One day after unveiling a proposal for cleaning up acid-rain pollutants, smog and toxic chemicals from the air, Bush declared, “Environmental gridlock must end.”
Despite disputes among energy, mining, chemical and environmental groups about what to do, Bush said, “There’s one thing everyone agrees on. We need action. And we need it now.”
He said competing interests in Congress have “jammed the avenue to action” for more than a decade.
In addition, there were eight years of silence on environmental matters from Ronald Reagan’s White House.
Bush spoke to an audience of more than 1,000 residents and tourists in a field at Teton Science School. The craggy, snow-filled Teton Mountains served as his backdrop.

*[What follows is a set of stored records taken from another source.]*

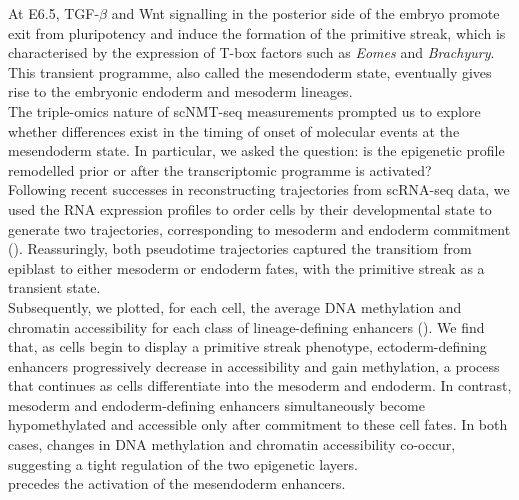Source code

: At E6.5, TGF-$\beta$ and Wnt signalling in the posterior side of the embryo promote exit from pluripotency and induce the formation of the primitive streak, which is characterised by the expression of T-box factors such as \textit{Eomes} and \textit{Brachyury}\cite{Tosci2019}. This transient programme, also called the mesendoderm state, eventually gives rise to the embryonic endoderm and mesoderm lineages. \\
The triple-omics nature of scNMT-seq measurements prompted us to explore whether differences exist in the timing of onset of molecular events at the mesendoderm state. In particular, we asked the question: is the epigenetic profile remodelled prior or after the transcriptomic programme is activated? \\
Following recent successes in reconstructing trajectories from scRNA-seq data, we used the RNA expression profiles to order cells by their developmental state to generate two trajectories, corresponding to mesoderm and endoderm commitment (). Reassuringly, both pseudotime trajectories captured the transitiom from epiblast to either mesoderm or endoderm fates, with the primitive streak as a transient state.\\
 Subsequently, we plotted, for each cell, the average DNA methylation and chromatin accessibility for each class of lineage-defining enhancers (). 
We find that, as cells begin to display a primitive streak phenotype, ectoderm-defining enhancers progressively decrease in accessibility and gain methylation, a process that continues as cells differentiate into the mesoderm and endoderm. In contrast, mesoderm and endoderm-defining enhancers simultaneously become hypomethylated and accessible only after commitment to these cell fates. In both cases, changes in DNA methylation and chromatin accessibility co-occur, suggesting a tight regulation of the two epigenetic layers.\\

precedes the activation of the mesendoderm enhancers. 



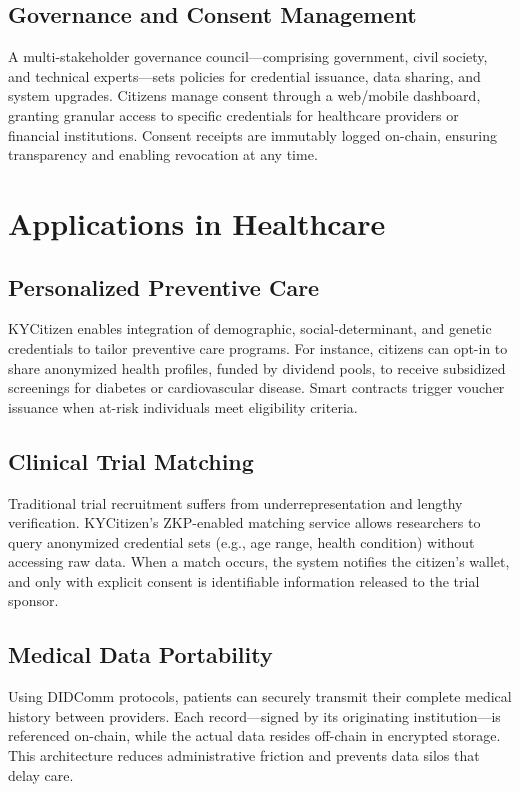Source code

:\documentclass[11pt]{article}
\begin{document}
\subsection{Governance and Consent Management}
A multi-stakeholder governance council—comprising government, civil society, and technical experts—sets policies for credential issuance, data sharing, and system upgrades. Citizens manage consent through a web/mobile dashboard, granting granular access to specific credentials for healthcare providers or financial institutions. Consent receipts are immutably logged on-chain, ensuring transparency and enabling revocation at any time.

\section{Applications in Healthcare}
\subsection{Personalized Preventive Care}
KYCitizen enables integration of demographic, social-determinant, and genetic credentials to tailor preventive care programs. For instance, citizens can opt-in to share anonymized health profiles, funded by dividend pools, to receive subsidized screenings for diabetes or cardiovascular disease. Smart contracts trigger voucher issuance when at-risk individuals meet eligibility criteria.

\subsection{Clinical Trial Matching}
Traditional trial recruitment suffers from underrepresentation and lengthy verification. KYCitizen’s ZKP-enabled matching service allows researchers to query anonymized credential sets (e.g., age range, health condition) without accessing raw data. When a match occurs, the system notifies the citizen’s wallet, and only with explicit consent is identifiable information released to the trial sponsor.

\subsection{Medical Data Portability}
Using DIDComm protocols, patients can securely transmit their complete medical history between providers. Each record—signed by its originating institution—is referenced on-chain, while the actual data resides off-chain in encrypted storage. This architecture reduces administrative friction and prevents data silos that delay care.
\end{document}
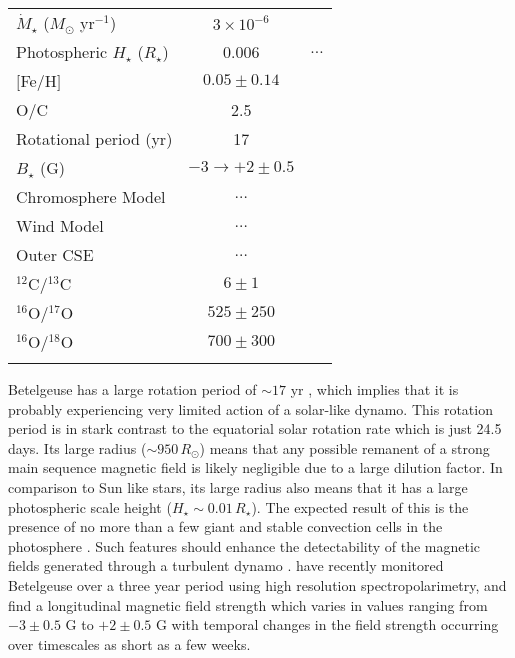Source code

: \begin{table}[!hbt]
\begin{center}
\begin{tabular}{lcc}
$\dot{M}_{\star}$ ($M_{\odot}$ yr$^{-1}$)& $3\times 10^{-6}$ &\cite{harper_2001} \\
Photospheric $H_{\star}$ ($R_{\star}$)& 0.006 & $\dots$\\
$[$Fe/H$]$& $0.05 \pm 0.14$ & \cite{ramirez_2000}\\
O/C& 2.5 & \cite{lambert_1984}\\
Rotational period (yr) & 17 & \cite{uitenbroek_1998}\\
$B_{\star}$ (G) & $-3 \rightarrow +2 \pm 0.5$ & \cite{bedecarrax_2013} \\
Chromosphere Model & $\ldots$ & \cite{harper_2001} \\
Wind Model &  $\ldots$ &\cite{harper_2001}\\ 
Outer CSE &  $\ldots$ &\cite{rodgers_1991}\\ 
$^{12}$C/$^{13}$C & $6\pm 1$ &\cite{harris_1984}\\ 
$^{16}$O/$^{17}$O & $525\pm 250$ &\cite{harris_1984}\\ 
$^{16}$O/$^{18}$O & $700\pm 300$ &\cite{harris_1984}\\ 
\hline
\rule{0pt}{2.0ex}
\end{tabular}
\label{tab:3.1}
\end{center}
\end{table}

Betelgeuse has a large rotation period of $\sim 17$ yr \citep{uitenbroek_1998}, which implies that it is probably experiencing very limited action of a solar-like dynamo. This rotation period is in stark contrast to the equatorial solar rotation rate which is just 24.5 days. Its large radius ($\sim 950\,R_{\odot}$) means that any possible remanent of a strong main sequence magnetic field is likely negligible due to a large dilution factor. In comparison to Sun like stars, its large radius also means that it has a large photospheric scale height ($H_{\star} \sim 0.01\,R_{\star}$). The expected result of this is the presence of no more than a few giant and stable convection cells in the photosphere \cite{schwarzschild_1975}. Such features should enhance the detectability of the magnetic fields generated through a turbulent dynamo \citep{vogler_2007}. \cite{bedecarrax_2013} have recently monitored Betelgeuse over a three year period using high resolution spectropolarimetry, and find a longitudinal magnetic field strength which varies  in values ranging from $-3 \pm 0.5$ G to $+2 \pm 0.5$ G with temporal changes in the field strength occurring over timescales as short as a few weeks.

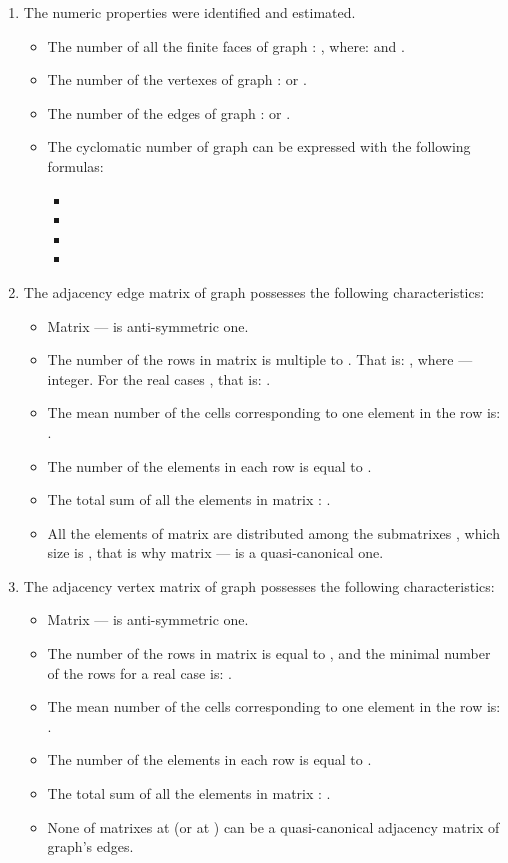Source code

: \documentclass{amsart}
\theoremstyle{plain}
\numberwithin{equation}{section}
\begin{document}
\begin{enumerate}
\item 
The numeric properties were identified and estimated.

\begin {itemize}
\item	
The number of all the finite faces of graph : , where:  and .
\item	
The number of the vertexes of graph :  or .
\item	
The number of the edges of graph :  or .
\item	
The cyclomatic number of graph  can be expressed with the following formulas:

\begin {itemize}
\item 

\item 

\item 

\item 

\end {itemize}
\end {itemize}

\item 
The adjacency edge matrix  of graph  possesses the following characteristics:

\begin {itemize} 
\item 
Matrix  --- is anti-symmetric one.
\item
The number of the rows in matrix  is multiple to . That is: , where  --- integer. For the real cases , that is: .
\item 
The mean number of the cells corresponding to one element in the row is: .
\item 
The number of the elements in each row is equal to .
\item 
The total sum of all the elements in matrix : .
\item 
All the elements  of matrix  are distributed among the submatrixes , which size is , that is why matrix  --- is a quasi-canonical one.
\end {itemize}

\item 
The adjacency vertex matrix  of graph  possesses the following characteristics:

\begin {itemize}
\item 
Matrix  --- is anti-symmetric one.
\item 
The number of the rows  in matrix  is equal to , and the minimal number of the rows for a real case is: .
\item 
The mean number of the cells corresponding to one element in the row is: .
\item 
The number of the elements in each row is equal to . 
\item 
The total sum of all the elements in matrix : .
\item
None of matrixes  at  (or at ) can be a quasi-canonical adjacency matrix of graph's  edges.
\end {itemize}


\end{enumerate}
\end{document}

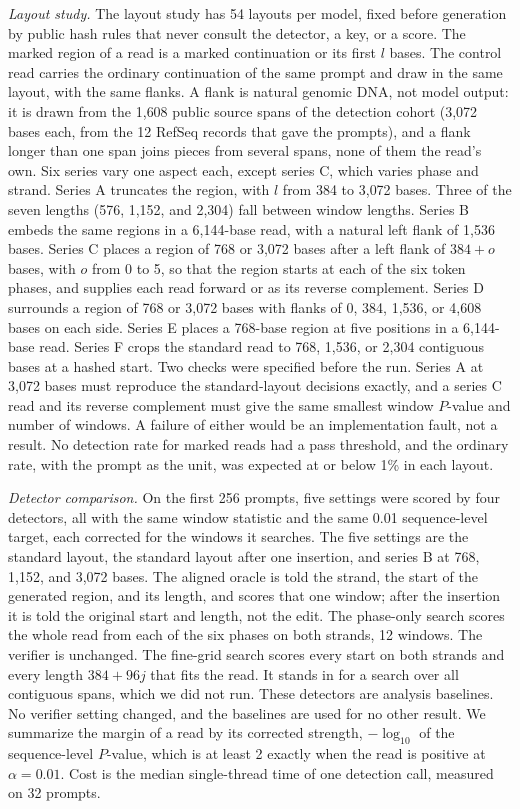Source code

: \documentclass[10pt,twocolumn]{article}
\begin{document}
\textit{Layout study.} The layout study has 54 layouts per model, fixed before generation by public
hash rules that never consult the detector, a key, or a score. The marked region of a read is a
marked continuation or its first $l$ bases. The control read carries the ordinary continuation of
the same prompt and draw in the same layout, with the same flanks. A flank is natural genomic DNA,
not model output: it is drawn from the 1{,}608 public source spans of the detection cohort (3{,}072
bases each, from the 12 RefSeq records that gave the prompts), and a flank longer than one span joins
pieces from several spans, none of them the read's own. Six series vary one aspect each, except series C, which varies phase and strand.
Series A truncates the region, with $l$ from 384 to 3{,}072 bases. Three of the seven lengths (576,
1{,}152, and 2{,}304) fall between window lengths. Series B embeds the same regions in a 6{,}144-base
read, with a natural left flank of 1{,}536 bases. Series C places a region of 768 or 3{,}072 bases
after a left flank of $384 + o$ bases, with $o$ from 0 to 5, so that the region starts at each of the
six token phases, and supplies each read forward or as its reverse complement. Series D surrounds a
region of 768 or 3{,}072 bases with flanks of 0, 384, 1{,}536, or 4{,}608 bases on each side. Series E
places a 768-base region at five positions in a 6{,}144-base read. Series F crops the standard read
to 768, 1{,}536, or 2{,}304 contiguous bases at a hashed start. Two checks were specified before the
run. Series A at 3{,}072 bases must reproduce the standard-layout decisions exactly, and a series C
read and its reverse complement must give the same smallest window $P$-value and number of windows. A
failure of either would be an implementation fault, not a result. No detection rate for marked reads
had a pass threshold, and the ordinary rate, with the prompt as the unit, was expected at or below 1\% in each layout.

\textit{Detector comparison.} On the first 256 prompts, five settings were scored by four detectors,
all with the same window statistic and the same 0.01 sequence-level target, each corrected for the
windows it searches. The five settings are the standard layout, the standard layout after one
insertion, and series B at 768, 1{,}152, and 3{,}072 bases. The aligned oracle is told the strand,
the start of the generated region, and its length, and scores that one window; after the insertion
it is told the original start and length, not the edit. The phase-only search scores the whole read
from each of the six phases on both strands, 12 windows. The verifier is unchanged. The fine-grid
search scores every start on both strands and every length $384 + 96j$ that fits the read. It stands
in for a search over all contiguous spans, which we did not run. These detectors are analysis
baselines. No verifier setting changed, and the baselines are used for no other result. We summarize
the margin of a read by its corrected strength, $-\log_{10}$ of the sequence-level $P$-value, which
is at least 2 exactly when the read is positive at $\alpha = 0.01$. Cost is the median
single-thread time of one detection call, measured on 32 prompts.
\end{document}
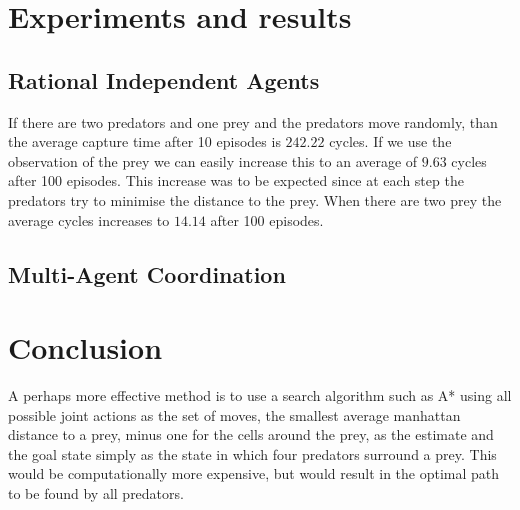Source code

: \documentclass[10pt]{article}
\begin{document}
\section{Experiments and results}\label{experiments}
\subsection{Rational Independent Agents}
If there are two predators and one prey and the predators move randomly, than the average capture time after 10 episodes is $242.22$ cycles. If we use the observation of the prey we can easily increase this to an average of $9.63$ cycles after 100 episodes. This increase was to be expected since at each step the predators try to minimise the distance to the prey. When there are two prey the average cycles increases to $14.14$ after 100 episodes. 


\subsection{Multi-Agent Coordination}

\section{Conclusion}\label{conclusion}
%



A perhaps more effective method is to use a search algorithm such as A* using all possible joint actions as the set of moves, the smallest average manhattan distance to a prey, minus one for the cells around the prey, as the estimate and the goal state simply as the state in which four predators surround a prey. This would be computationally more expensive, but would result in the optimal path to be found by all predators.



 \pagebreak

  
 
 \pagebreak
 \appendix
\end{document}
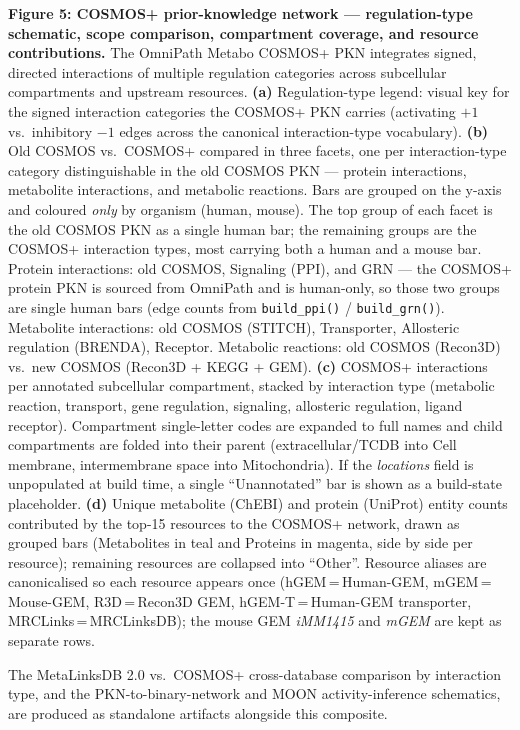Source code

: \textbf{Figure 5: COSMOS+ prior-knowledge network --- regulation-type schematic, scope comparison, compartment coverage, and resource contributions.}
The OmniPath Metabo COSMOS+ PKN integrates signed, directed interactions of multiple regulation categories across subcellular compartments and upstream resources.
\textbf{(a)} Regulation-type legend: visual key for the signed interaction categories the COSMOS+ PKN carries (activating $+1$ vs.\ inhibitory $-1$ edges across the canonical interaction-type vocabulary).
\textbf{(b)} Old COSMOS vs.\ COSMOS+ compared in three facets, one per interaction-type category distinguishable in the old COSMOS PKN --- protein interactions, metabolite interactions, and metabolic reactions. Bars are grouped on the y-axis and coloured \emph{only} by organism (human, mouse). The top group of each facet is the old COSMOS PKN as a single human bar; the remaining groups are the COSMOS+ interaction types, most carrying both a human and a mouse bar. Protein interactions: old COSMOS, Signaling (PPI), and GRN --- the COSMOS+ protein PKN is sourced from OmniPath and is human-only, so those two groups are single human bars (edge counts from \texttt{build\_ppi()} / \texttt{build\_grn()}). Metabolite interactions: old COSMOS (STITCH), Transporter, Allosteric regulation (BRENDA), Receptor. Metabolic reactions: old COSMOS (Recon3D) vs.\ new COSMOS (Recon3D + KEGG + GEM).
\textbf{(c)} COSMOS+ interactions per annotated subcellular compartment, stacked by interaction type (metabolic reaction, transport, gene regulation, signaling, allosteric regulation, ligand receptor). Compartment single-letter codes are expanded to full names and child compartments are folded into their parent (extracellular/TCDB into Cell membrane, intermembrane space into Mitochondria). If the \textit{locations} field is unpopulated at build time, a single ``Unannotated'' bar is shown as a build-state placeholder.
\textbf{(d)} Unique metabolite (ChEBI) and protein (UniProt) entity counts contributed by the top-15 resources to the COSMOS+ network, drawn as grouped bars (Metabolites in teal and Proteins in magenta, side by side per resource); remaining resources are collapsed into ``Other''. Resource aliases are canonicalised so each resource appears once (hGEM\,=\,Human-GEM, mGEM\,=\,Mouse-GEM, R3D\,=\,Recon3D GEM, hGEM-T\,=\,Human-GEM transporter, MRCLinks\,=\,MRCLinksDB); the mouse GEM \textit{iMM1415} and \textit{mGEM} are kept as separate rows.

\smallskip
\noindent The MetaLinksDB 2.0 vs.\ COSMOS+ cross-database comparison by interaction type, and the PKN-to-binary-network and MOON activity-inference schematics, are produced as standalone artifacts alongside this composite.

Brilliant blue skies and a blazing sun helped make it a picture-perfect day.
Bush said every American deserves to breathe clean air. “And you shouldn’t have to drive 2,000 miles to come out here to do it. Environmental gridlock must end.”
He told the Teton audience that he marveled at nature’s regenerative power but said that, “whether restoring a forest or the air that flows above it, nature needs our help.”
Bush said the medical wastes that washed up on East Coast shores last year and the wandering garbage barge that almost didn’t find a port “helped provide the jolt we needed” for environmental action.
“Some say we are running out of time,” Bush said. “Wrong. The only thing we are running out of is imagination and the will to bring what we can imagine to life.”